» **Task to complete**: Count up the lines below in which the string "word" appears. The reply should be that number alone.

[[ Data to examine open ]]

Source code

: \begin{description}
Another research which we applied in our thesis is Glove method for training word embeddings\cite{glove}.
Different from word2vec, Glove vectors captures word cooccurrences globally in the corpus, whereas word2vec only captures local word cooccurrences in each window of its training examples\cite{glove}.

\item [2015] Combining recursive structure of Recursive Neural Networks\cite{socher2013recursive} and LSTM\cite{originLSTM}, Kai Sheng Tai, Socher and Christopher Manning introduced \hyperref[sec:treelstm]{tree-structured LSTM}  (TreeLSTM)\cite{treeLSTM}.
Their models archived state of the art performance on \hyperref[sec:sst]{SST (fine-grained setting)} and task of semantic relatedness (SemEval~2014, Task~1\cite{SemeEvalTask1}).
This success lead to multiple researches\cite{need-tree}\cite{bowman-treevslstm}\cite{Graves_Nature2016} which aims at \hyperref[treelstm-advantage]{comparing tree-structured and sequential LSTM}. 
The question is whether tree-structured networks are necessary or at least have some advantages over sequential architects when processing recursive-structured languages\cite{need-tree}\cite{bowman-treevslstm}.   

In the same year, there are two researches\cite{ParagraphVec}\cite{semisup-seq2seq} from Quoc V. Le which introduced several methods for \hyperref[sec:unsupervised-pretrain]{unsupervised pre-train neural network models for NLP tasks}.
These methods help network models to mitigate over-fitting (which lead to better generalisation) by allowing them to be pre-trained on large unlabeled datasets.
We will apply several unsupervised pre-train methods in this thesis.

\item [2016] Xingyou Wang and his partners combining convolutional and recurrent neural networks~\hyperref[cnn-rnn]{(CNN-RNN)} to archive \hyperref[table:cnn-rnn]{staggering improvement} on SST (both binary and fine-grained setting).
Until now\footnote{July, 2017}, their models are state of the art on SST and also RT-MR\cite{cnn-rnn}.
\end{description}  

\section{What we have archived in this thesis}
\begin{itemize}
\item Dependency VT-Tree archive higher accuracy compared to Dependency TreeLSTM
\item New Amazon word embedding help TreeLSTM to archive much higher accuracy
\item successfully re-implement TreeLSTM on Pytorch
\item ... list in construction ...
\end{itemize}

[[ Data to examine closed ]]

» **Response box**: 3